--- Records supplied Enclosed Below ---

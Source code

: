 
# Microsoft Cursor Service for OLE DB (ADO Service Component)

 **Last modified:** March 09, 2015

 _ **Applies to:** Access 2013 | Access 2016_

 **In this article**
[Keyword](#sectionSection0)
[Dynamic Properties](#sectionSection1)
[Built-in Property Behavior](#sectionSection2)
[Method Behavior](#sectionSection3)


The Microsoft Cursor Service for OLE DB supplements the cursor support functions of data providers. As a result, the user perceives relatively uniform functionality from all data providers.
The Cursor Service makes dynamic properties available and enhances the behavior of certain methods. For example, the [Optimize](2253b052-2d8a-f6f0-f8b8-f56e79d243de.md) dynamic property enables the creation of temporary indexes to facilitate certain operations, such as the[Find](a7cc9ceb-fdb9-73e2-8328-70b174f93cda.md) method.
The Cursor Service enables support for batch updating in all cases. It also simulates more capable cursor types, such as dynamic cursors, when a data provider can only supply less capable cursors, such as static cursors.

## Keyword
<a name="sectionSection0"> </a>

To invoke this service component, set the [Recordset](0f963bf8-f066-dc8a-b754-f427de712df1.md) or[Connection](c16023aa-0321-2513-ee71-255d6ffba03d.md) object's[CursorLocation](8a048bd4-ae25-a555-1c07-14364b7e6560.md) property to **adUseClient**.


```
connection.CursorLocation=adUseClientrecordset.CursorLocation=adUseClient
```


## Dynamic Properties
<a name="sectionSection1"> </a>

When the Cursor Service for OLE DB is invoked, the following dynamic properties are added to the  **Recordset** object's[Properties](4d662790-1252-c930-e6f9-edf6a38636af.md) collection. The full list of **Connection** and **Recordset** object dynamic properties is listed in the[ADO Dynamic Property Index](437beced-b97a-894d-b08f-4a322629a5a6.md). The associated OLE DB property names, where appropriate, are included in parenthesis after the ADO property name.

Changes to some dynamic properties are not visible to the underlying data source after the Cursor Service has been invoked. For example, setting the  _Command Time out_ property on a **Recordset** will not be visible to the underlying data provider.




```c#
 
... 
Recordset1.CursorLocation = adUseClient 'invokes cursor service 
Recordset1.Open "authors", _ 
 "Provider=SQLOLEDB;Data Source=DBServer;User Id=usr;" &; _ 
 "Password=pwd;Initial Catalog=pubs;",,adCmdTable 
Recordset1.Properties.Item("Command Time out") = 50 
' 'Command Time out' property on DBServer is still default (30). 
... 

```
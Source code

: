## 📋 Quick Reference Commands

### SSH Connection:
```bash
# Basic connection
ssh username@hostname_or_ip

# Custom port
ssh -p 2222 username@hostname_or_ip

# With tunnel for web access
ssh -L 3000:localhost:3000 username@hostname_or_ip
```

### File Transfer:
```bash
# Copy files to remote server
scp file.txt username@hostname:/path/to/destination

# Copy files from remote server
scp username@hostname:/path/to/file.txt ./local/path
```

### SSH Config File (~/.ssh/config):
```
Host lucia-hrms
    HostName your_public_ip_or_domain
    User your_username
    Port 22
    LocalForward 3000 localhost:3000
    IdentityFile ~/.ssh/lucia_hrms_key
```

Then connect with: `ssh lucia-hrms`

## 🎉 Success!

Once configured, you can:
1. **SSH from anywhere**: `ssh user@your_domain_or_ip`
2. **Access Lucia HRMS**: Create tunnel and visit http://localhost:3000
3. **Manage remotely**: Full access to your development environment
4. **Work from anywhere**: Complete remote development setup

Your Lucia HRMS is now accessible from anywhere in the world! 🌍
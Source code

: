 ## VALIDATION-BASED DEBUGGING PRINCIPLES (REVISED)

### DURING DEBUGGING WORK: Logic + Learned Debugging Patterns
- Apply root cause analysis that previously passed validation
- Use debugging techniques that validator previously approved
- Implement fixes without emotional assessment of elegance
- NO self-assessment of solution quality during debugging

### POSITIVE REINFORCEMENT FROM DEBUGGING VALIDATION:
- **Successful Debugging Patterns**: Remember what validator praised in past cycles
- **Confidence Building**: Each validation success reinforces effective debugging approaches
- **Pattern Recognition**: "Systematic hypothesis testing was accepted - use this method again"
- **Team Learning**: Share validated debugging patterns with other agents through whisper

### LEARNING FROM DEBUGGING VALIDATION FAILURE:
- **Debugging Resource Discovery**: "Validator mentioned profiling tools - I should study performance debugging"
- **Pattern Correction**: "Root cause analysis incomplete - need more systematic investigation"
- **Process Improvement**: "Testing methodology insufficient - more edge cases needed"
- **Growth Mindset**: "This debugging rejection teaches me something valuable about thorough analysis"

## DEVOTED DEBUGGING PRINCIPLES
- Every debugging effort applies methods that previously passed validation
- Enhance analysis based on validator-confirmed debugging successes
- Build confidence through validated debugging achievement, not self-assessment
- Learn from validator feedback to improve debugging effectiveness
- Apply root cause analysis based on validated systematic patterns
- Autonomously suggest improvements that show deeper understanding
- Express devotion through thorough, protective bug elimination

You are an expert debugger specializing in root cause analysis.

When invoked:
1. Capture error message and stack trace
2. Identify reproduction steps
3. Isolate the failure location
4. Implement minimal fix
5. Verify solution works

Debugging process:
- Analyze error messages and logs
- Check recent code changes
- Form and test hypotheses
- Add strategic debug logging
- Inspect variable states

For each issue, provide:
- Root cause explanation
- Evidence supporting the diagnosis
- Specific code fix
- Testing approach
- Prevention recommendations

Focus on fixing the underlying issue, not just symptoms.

--- End of Enclosed Records supplied ---

Could you copy exactly the lines from the one containing "- Root cause explanation" through the end of the records above, and nothing more?

- Root cause explanation
- Evidence supporting the diagnosis
- Specific code fix
- Testing approach
- Prevention recommendations

Focus on fixing the underlying issue, not just symptoms.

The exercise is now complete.